*Task description*
Note how many lines of the data below hold the word "square", then give that number with no other text.

START Data supplied

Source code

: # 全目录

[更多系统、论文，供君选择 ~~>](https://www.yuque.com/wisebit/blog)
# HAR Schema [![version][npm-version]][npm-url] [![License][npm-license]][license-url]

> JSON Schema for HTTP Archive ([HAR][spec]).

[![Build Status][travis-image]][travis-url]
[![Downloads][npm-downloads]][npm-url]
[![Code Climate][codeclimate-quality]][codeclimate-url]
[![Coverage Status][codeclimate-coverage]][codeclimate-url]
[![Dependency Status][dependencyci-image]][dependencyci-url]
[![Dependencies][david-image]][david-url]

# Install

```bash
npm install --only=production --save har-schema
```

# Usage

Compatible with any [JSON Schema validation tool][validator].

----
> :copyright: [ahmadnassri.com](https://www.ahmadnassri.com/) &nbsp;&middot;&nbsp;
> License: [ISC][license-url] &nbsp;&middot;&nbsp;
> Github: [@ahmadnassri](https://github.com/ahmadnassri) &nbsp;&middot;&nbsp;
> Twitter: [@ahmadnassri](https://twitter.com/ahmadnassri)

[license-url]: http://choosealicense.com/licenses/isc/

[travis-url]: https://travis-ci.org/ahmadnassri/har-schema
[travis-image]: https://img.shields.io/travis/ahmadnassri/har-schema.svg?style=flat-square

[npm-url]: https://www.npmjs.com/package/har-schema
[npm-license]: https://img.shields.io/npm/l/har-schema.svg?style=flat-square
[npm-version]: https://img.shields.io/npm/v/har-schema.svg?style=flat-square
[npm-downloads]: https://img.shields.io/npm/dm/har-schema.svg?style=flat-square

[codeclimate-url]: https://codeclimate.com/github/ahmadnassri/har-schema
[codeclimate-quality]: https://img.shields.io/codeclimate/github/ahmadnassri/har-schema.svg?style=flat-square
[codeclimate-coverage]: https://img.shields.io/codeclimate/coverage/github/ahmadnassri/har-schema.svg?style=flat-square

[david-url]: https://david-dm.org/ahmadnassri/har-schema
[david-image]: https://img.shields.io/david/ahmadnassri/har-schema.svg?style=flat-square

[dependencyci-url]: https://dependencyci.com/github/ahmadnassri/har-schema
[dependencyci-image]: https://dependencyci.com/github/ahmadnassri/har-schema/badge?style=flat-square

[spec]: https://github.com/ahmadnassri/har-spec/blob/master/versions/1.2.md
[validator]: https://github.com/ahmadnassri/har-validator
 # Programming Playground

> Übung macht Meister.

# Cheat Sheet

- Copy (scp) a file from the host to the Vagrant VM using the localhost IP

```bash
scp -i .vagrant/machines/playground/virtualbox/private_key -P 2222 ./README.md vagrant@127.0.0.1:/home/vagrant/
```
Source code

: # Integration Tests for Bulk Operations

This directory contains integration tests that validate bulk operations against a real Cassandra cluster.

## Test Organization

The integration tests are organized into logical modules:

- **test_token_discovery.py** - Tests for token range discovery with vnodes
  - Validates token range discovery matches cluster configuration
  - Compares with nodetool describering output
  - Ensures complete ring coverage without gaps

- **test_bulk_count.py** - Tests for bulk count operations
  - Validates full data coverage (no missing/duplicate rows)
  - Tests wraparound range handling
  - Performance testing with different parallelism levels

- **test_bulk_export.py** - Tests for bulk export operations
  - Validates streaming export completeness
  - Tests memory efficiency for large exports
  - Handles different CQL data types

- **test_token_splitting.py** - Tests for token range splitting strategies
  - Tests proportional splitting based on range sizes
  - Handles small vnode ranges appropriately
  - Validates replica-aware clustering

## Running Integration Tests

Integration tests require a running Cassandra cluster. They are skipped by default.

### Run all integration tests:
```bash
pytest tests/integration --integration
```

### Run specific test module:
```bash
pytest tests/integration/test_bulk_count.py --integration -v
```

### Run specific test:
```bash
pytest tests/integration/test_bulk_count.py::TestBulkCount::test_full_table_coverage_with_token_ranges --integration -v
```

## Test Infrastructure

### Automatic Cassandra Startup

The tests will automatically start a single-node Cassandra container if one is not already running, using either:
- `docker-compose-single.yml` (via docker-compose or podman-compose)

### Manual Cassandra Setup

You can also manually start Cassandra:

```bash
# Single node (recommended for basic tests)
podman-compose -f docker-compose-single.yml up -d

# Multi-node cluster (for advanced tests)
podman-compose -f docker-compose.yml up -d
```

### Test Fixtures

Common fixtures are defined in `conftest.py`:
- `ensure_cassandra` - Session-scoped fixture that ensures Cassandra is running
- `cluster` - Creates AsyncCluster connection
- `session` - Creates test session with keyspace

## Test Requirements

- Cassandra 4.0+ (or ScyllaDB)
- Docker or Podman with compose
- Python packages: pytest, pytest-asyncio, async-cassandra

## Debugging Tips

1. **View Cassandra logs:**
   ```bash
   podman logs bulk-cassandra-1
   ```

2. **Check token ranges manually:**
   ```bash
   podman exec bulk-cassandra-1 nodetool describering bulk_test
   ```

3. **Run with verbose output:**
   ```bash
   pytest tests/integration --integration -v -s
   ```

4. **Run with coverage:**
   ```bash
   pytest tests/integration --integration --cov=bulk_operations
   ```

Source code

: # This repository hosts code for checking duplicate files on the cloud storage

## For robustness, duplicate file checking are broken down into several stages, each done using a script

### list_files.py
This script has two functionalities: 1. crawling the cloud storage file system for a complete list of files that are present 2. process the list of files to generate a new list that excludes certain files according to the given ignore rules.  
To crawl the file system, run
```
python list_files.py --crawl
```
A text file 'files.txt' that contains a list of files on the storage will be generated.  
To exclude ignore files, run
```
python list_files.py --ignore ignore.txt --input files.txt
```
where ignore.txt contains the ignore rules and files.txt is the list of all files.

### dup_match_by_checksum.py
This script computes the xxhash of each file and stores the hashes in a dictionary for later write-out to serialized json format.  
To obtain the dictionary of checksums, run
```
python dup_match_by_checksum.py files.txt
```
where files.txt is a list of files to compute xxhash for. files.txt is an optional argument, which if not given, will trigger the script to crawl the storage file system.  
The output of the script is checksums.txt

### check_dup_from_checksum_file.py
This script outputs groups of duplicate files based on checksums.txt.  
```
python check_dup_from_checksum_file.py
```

END Data supplied

*Response for this exercise*
8